== How to complete this task ==
Output exactly what appears from the line containing "It contains Another" to the end of the data below, and nothing more.
══ Extracted records
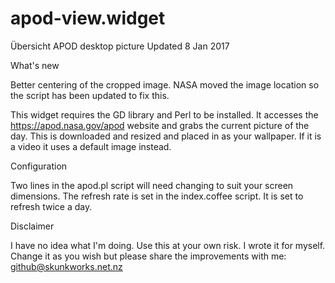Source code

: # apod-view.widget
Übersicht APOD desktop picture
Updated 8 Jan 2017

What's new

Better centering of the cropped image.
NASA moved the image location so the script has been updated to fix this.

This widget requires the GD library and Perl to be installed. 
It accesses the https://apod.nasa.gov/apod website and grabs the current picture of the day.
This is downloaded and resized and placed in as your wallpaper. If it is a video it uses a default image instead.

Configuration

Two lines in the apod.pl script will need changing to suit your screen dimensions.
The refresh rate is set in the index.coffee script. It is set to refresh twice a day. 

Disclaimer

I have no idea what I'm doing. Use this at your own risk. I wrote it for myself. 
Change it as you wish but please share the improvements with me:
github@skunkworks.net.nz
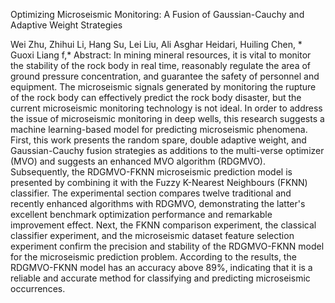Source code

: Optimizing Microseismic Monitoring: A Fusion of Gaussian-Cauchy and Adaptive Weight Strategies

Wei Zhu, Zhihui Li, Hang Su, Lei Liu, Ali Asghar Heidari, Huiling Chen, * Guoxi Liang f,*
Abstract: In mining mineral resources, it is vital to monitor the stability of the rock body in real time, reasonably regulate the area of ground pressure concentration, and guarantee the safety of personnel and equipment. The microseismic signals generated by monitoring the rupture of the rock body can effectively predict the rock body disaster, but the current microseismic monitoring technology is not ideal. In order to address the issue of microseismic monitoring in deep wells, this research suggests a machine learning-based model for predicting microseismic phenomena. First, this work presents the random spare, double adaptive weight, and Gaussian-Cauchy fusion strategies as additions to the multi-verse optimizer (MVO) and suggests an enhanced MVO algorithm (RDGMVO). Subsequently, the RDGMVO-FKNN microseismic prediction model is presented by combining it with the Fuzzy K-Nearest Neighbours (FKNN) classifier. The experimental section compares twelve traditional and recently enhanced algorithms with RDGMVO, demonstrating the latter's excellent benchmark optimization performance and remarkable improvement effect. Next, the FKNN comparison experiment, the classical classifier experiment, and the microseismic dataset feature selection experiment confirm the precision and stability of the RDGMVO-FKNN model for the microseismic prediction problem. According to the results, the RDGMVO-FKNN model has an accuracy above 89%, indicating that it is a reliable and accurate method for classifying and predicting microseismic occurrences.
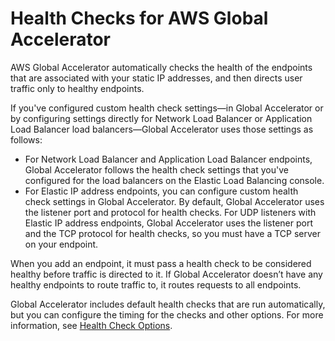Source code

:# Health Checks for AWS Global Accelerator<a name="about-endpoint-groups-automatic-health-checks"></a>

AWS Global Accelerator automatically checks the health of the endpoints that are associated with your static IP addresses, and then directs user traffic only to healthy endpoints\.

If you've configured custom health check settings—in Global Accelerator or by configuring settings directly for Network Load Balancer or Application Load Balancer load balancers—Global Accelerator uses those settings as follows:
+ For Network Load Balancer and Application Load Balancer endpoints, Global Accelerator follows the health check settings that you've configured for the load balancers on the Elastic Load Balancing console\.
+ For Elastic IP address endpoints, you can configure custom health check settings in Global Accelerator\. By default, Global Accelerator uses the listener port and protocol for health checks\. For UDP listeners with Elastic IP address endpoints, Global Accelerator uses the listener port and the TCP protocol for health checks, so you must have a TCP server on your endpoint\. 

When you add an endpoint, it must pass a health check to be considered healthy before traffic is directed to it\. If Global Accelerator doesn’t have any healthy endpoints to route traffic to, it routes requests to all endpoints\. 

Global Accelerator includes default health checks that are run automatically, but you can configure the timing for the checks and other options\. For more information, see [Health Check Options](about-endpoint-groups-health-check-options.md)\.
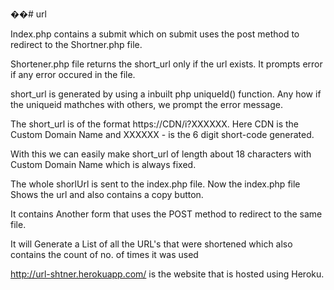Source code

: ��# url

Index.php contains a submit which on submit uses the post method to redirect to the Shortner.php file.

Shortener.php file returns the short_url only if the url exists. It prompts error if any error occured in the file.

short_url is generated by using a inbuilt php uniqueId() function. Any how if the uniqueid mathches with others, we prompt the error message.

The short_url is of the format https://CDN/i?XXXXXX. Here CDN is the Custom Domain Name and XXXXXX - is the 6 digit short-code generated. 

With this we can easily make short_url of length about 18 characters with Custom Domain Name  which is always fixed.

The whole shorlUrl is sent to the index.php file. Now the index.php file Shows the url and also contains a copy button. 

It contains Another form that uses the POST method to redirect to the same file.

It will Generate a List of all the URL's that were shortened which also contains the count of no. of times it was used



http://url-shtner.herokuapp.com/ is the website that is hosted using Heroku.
════
== Response area ==
It contains Another form that uses the POST method to redirect to the same file.

It will Generate a List of all the URL's that were shortened which also contains the count of no. of times it was used



http://url-shtner.herokuapp.com/ is the website that is hosted using Heroku.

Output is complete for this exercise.